Plain-text document sources:
--------------------------------------------------

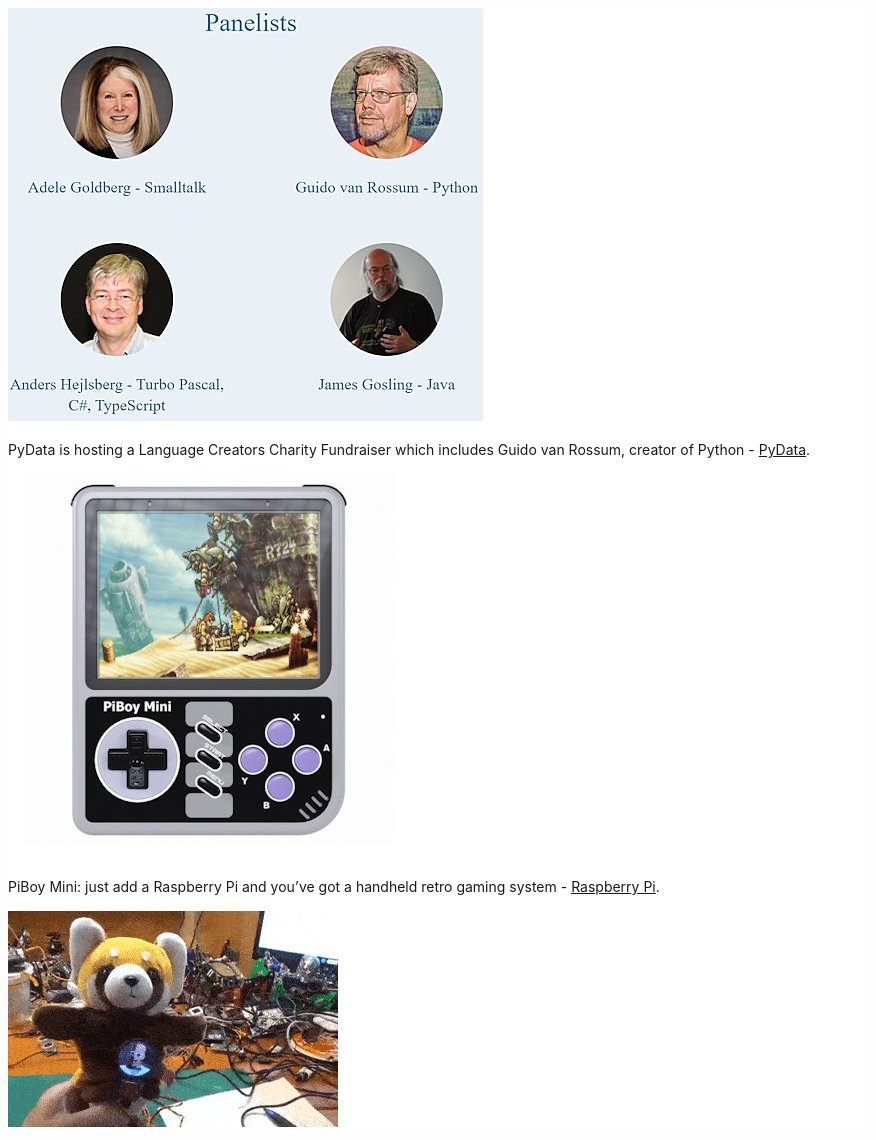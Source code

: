 [![PyData Seattle Language Creators Charity Fundraiser](../assets/20230904/20230904panel.jpg)](https://pydata.org/language-creator-fundraiser/)

PyData is hosting a Language Creators Charity Fundraiser which includes Guido van Rossum, creator of Python - [PyData](https://pydata.org/language-creator-fundraiser/).

[![PiBoy Mini](../assets/20230904/20230904game.jpg)](https://www.raspberrypi.com/news/piboy-mini-just-add-a-raspberry-pi-and-youve-got-a-handheld-retro-gaming-system/)

PiBoy Mini: just add a Raspberry Pi and you’ve got a handheld retro gaming system - [Raspberry Pi](https://www.raspberrypi.com/news/piboy-mini-just-add-a-raspberry-pi-and-youve-got-a-handheld-retro-gaming-system/).

[![Panda](../assets/20230904/20230904mh.gif)](https://twitter.com/urukakanko/status/1696911868210950537)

--------------------------------------------------

#### [What the task requires]
The answer must be an exact reproduction of the records, with every picture left out.

#### [Result of the exercise]
Source code

: [![PyData Seattle Language Creators Charity Fundraiser](../assets/20230904/20230904panel.jpg)](https://pydata.org/language-creator-fundraiser/)

PyData is hosting a Language Creators Charity Fundraiser which includes Guido van Rossum, creator of Python - [PyData](https://pydata.org/language-creator-fundraiser/).

[![PiBoy Mini](../assets/20230904/20230904game.jpg)](https://www.raspberrypi.com/news/piboy-mini-just-add-a-raspberry-pi-and-youve-got-a-handheld-retro-gaming-system/)

PiBoy Mini: just add a Raspberry Pi and you’ve got a handheld retro gaming system - [Raspberry Pi](https://www.raspberrypi.com/news/piboy-mini-just-add-a-raspberry-pi-and-youve-got-a-handheld-retro-gaming-system/).

[![Panda](../assets/20230904/20230904mh.gif)](https://twitter.com/urukakanko/status/1696911868210950537)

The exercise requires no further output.